#### Work to complete:
Which lines run from the line with "by next time." through the line with "Otherwise probably infeasible." in the entries below? Print them exactly, both ends included, and nothing more.

(Stored data)
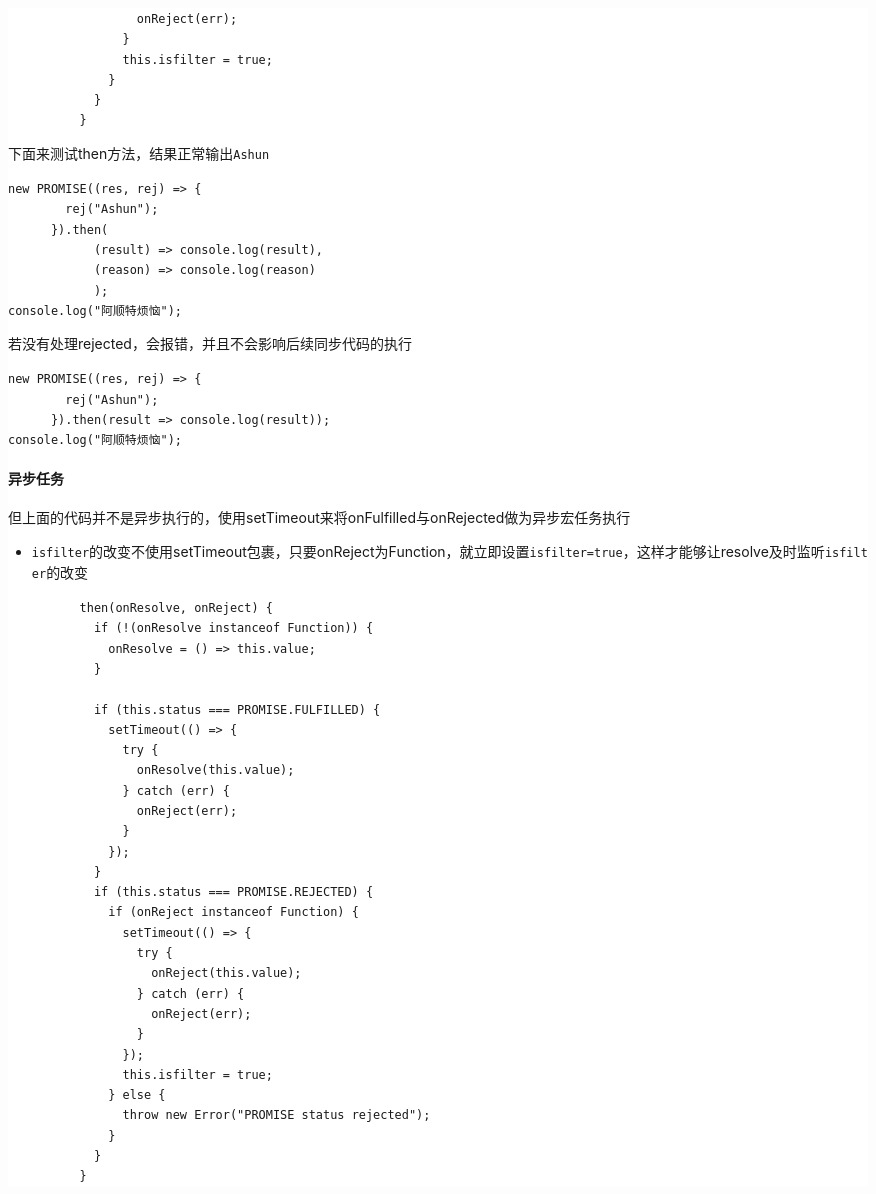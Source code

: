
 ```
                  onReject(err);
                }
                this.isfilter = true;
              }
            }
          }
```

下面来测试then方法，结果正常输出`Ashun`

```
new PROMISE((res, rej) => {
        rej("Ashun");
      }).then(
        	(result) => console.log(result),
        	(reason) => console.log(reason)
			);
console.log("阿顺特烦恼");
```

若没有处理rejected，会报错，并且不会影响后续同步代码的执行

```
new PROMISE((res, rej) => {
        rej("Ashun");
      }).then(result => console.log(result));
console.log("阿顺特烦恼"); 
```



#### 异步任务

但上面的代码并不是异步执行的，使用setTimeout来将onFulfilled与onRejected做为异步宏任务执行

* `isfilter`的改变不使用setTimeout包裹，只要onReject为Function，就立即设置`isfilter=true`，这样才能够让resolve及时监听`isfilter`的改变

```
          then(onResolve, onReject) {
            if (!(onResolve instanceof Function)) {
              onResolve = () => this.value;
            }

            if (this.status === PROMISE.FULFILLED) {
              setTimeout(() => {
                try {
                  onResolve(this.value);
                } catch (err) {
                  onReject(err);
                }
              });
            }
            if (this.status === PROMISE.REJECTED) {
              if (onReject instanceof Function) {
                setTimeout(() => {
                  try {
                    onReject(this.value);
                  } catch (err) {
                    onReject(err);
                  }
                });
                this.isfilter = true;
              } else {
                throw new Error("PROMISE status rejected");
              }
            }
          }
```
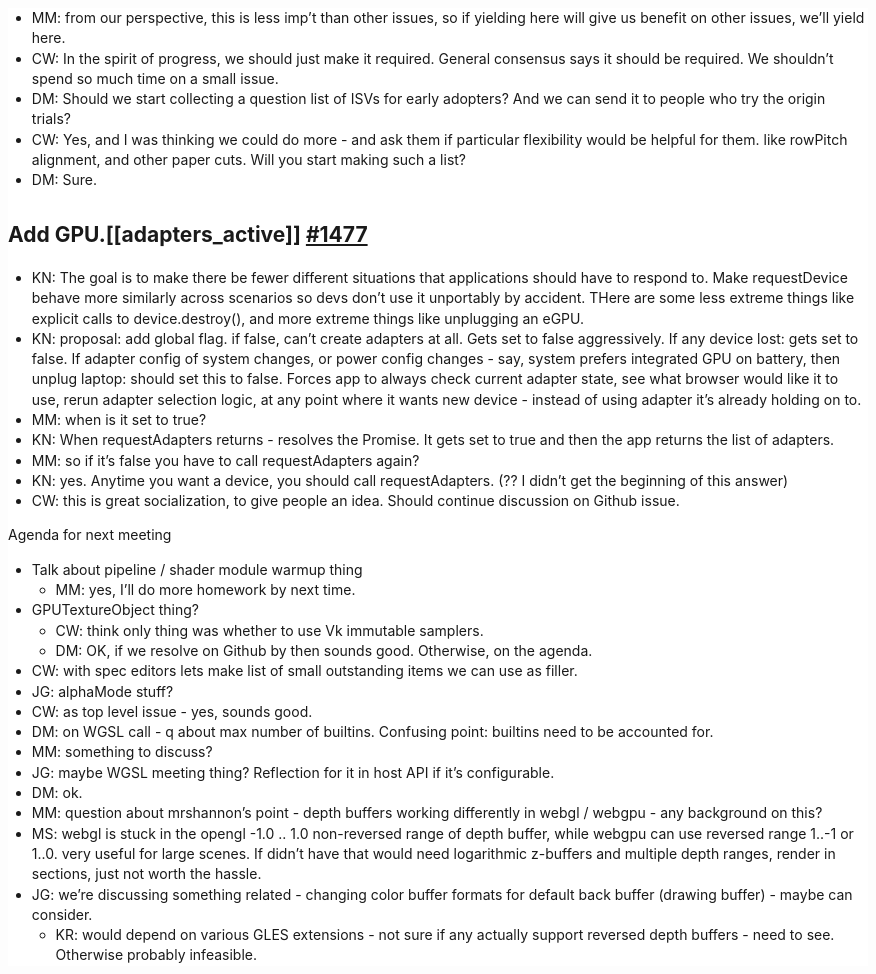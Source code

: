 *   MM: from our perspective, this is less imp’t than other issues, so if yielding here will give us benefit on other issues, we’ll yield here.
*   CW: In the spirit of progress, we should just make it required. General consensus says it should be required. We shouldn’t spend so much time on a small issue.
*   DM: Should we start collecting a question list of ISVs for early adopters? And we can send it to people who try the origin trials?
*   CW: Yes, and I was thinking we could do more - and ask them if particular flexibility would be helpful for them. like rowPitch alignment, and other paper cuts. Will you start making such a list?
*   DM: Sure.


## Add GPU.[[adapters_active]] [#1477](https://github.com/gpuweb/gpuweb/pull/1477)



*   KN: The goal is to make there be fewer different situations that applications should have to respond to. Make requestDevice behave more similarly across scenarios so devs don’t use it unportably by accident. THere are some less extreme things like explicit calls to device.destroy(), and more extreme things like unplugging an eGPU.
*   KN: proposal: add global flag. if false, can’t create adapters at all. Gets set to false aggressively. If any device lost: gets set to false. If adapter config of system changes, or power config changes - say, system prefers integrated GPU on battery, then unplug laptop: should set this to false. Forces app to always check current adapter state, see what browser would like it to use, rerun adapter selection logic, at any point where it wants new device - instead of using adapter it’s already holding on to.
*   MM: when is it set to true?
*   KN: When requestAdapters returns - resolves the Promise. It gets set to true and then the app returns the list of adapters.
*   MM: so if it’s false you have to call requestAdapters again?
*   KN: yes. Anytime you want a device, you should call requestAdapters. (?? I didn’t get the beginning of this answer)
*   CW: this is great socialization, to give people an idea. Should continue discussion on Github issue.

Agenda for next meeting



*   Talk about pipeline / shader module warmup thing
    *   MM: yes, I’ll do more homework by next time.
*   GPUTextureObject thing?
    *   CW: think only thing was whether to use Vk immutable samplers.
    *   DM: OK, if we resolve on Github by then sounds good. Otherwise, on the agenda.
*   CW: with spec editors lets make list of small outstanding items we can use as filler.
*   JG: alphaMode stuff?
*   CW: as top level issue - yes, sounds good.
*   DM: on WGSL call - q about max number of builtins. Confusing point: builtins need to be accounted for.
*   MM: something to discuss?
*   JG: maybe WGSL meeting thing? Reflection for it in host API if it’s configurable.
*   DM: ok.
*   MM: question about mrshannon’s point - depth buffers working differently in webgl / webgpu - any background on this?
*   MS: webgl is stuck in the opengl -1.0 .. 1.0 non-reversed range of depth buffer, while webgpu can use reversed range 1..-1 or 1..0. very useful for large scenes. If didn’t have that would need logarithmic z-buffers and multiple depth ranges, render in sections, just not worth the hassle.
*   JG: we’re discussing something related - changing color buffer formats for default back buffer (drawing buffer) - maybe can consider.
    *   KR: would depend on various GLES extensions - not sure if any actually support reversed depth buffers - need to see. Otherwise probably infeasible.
==
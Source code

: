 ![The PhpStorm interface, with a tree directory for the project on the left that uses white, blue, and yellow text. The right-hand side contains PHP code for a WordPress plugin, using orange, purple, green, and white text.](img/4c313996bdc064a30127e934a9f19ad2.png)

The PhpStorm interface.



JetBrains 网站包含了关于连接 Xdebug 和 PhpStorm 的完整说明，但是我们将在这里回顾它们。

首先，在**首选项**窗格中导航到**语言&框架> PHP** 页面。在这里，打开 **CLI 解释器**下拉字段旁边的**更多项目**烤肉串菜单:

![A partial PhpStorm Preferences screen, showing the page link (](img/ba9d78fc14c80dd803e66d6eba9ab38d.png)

#### Finished exercise:
    *   MM: yes, I’ll do more homework by next time.
*   GPUTextureObject thing?
    *   CW: think only thing was whether to use Vk immutable samplers.
    *   DM: OK, if we resolve on Github by then sounds good. Otherwise, on the agenda.
*   CW: with spec editors lets make list of small outstanding items we can use as filler.
*   JG: alphaMode stuff?
*   CW: as top level issue - yes, sounds good.
*   DM: on WGSL call - q about max number of builtins. Confusing point: builtins need to be accounted for.
*   MM: something to discuss?
*   JG: maybe WGSL meeting thing? Reflection for it in host API if it’s configurable.
*   DM: ok.
*   MM: question about mrshannon’s point - depth buffers working differently in webgl / webgpu - any background on this?
*   MS: webgl is stuck in the opengl -1.0 .. 1.0 non-reversed range of depth buffer, while webgpu can use reversed range 1..-1 or 1..0. very useful for large scenes. If didn’t have that would need logarithmic z-buffers and multiple depth ranges, render in sections, just not worth the hassle.
*   JG: we’re discussing something related - changing color buffer formats for default back buffer (drawing buffer) - maybe can consider.
    *   KR: would depend on various GLES extensions - not sure if any actually support reversed depth buffers - need to see. Otherwise probably infeasible.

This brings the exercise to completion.